12 Years of HDD Analysis Brings Insight To the Bathtub Curve's Reliability (arstechnica.com)
- Reference: 0179815554
- News link: https://hardware.slashdot.org/story/25/10/17/1711228/12-years-of-hdd-analysis-brings-insight-to-the-bathtub-curves-reliability
- Source link: https://arstechnica.com/gadgets/2025/10/backblaze-owner-of-317230-hdds-says-hdds-are-lasting-longer/
This represents the first time the company has observed the highest failure rate occurring at the far end of the drive curve rather than earlier in its operational life, it said. The drives maintained relatively consistent failure rates through most of their use before spiking sharply near the end. The improvement amounts to roughly one-third of the previous peak failure rates.

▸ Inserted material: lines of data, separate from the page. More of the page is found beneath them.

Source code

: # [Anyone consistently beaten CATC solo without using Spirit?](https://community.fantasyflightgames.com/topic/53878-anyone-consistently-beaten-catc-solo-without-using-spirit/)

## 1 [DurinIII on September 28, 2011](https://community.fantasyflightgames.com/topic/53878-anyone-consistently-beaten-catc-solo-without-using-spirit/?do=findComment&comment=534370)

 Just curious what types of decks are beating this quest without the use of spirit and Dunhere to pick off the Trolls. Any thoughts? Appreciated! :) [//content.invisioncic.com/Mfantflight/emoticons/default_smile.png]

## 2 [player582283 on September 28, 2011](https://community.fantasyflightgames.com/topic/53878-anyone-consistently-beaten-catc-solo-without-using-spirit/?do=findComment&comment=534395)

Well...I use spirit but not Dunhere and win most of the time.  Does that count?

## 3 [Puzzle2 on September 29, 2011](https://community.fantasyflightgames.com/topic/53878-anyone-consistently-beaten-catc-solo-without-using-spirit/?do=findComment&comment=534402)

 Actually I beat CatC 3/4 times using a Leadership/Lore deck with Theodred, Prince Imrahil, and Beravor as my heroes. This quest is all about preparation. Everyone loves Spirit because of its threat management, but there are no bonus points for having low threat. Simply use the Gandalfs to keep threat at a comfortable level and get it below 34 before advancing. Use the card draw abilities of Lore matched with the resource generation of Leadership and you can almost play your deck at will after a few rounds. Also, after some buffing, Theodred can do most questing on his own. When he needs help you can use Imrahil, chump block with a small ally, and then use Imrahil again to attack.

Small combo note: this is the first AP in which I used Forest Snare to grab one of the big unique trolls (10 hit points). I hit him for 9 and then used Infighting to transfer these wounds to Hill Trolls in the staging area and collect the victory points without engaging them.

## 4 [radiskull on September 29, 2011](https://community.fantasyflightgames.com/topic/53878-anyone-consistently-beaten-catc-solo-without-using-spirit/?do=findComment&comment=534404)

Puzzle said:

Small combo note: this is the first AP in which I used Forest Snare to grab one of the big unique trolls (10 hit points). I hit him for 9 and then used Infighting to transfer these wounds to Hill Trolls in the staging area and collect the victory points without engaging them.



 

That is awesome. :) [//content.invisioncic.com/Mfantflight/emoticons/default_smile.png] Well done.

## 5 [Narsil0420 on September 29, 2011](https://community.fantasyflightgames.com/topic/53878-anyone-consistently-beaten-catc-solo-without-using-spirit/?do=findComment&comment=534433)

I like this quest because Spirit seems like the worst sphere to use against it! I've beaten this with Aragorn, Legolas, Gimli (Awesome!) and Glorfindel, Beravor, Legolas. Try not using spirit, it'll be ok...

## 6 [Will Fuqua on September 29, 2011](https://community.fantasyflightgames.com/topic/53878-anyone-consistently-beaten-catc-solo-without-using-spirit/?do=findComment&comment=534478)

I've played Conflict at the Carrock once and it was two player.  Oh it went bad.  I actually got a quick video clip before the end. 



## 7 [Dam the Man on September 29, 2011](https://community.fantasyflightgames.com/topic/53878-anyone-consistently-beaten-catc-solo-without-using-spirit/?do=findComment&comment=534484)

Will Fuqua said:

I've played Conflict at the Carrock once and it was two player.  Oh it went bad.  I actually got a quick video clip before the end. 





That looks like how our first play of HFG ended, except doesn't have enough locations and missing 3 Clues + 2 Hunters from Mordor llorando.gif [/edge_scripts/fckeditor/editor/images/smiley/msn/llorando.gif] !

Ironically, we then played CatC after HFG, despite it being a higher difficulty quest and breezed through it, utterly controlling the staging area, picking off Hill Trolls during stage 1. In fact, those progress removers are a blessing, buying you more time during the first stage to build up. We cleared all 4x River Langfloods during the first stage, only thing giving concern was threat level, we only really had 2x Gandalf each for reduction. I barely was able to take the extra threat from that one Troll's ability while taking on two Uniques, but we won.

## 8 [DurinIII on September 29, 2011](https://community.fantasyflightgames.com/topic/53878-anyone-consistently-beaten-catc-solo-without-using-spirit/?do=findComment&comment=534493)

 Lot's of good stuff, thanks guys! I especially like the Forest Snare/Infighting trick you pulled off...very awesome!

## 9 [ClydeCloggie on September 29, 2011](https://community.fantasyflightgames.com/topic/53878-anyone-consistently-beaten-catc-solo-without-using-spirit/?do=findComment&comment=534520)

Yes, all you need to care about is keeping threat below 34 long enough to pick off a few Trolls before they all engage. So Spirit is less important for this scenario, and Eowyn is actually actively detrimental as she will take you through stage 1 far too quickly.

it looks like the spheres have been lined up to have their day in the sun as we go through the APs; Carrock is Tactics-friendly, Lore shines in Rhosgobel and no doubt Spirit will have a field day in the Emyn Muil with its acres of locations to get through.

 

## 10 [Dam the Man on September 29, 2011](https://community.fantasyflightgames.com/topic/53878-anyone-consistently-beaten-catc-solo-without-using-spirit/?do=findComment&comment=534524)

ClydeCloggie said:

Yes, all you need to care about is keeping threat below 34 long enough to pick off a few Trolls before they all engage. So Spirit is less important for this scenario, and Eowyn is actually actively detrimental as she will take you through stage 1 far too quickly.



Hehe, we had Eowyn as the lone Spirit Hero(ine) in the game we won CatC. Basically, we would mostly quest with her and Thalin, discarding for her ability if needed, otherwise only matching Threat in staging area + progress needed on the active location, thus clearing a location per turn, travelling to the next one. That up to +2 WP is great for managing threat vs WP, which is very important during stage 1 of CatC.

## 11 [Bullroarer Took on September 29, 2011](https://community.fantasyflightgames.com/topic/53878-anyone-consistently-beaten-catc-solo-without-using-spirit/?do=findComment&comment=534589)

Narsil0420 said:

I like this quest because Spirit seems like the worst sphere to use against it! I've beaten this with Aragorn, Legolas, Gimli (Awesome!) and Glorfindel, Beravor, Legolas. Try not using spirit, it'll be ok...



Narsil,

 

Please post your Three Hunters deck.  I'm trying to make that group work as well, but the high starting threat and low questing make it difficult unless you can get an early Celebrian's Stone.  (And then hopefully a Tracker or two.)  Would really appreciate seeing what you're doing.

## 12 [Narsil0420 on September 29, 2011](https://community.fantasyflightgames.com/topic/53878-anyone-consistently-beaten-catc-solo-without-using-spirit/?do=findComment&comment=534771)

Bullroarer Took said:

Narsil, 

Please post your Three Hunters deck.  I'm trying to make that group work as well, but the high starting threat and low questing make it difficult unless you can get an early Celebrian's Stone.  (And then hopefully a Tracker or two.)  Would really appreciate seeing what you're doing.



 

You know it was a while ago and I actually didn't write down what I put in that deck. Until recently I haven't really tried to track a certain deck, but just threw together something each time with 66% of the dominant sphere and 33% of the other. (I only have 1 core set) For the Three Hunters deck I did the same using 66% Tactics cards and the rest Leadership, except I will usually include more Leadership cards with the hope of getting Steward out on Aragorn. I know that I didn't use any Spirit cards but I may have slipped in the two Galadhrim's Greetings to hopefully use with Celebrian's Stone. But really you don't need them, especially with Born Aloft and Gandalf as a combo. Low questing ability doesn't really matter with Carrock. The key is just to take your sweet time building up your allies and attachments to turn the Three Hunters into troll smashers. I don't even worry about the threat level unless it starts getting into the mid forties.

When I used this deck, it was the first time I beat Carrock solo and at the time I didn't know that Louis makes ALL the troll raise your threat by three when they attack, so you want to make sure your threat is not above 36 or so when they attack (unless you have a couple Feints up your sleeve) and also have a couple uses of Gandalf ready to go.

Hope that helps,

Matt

[1] https://arstechnica.com/gadgets/2025/10/backblaze-owner-of-317230-hdds-says-hdds-are-lasting-longer/
Are those solid state drives? (Score:2, Insightful)
At 2013, the disks in question were spinning disks. I didn't understand from the article whether the stats for 2021 and 2025 were about spinning or solid state drives.
Comparing reliability over time of spindles to solid states is almost meaningless. The failure scenarios are just not the same.
Re: (Score:3, Informative)
Backblaze uses mostly HDDs.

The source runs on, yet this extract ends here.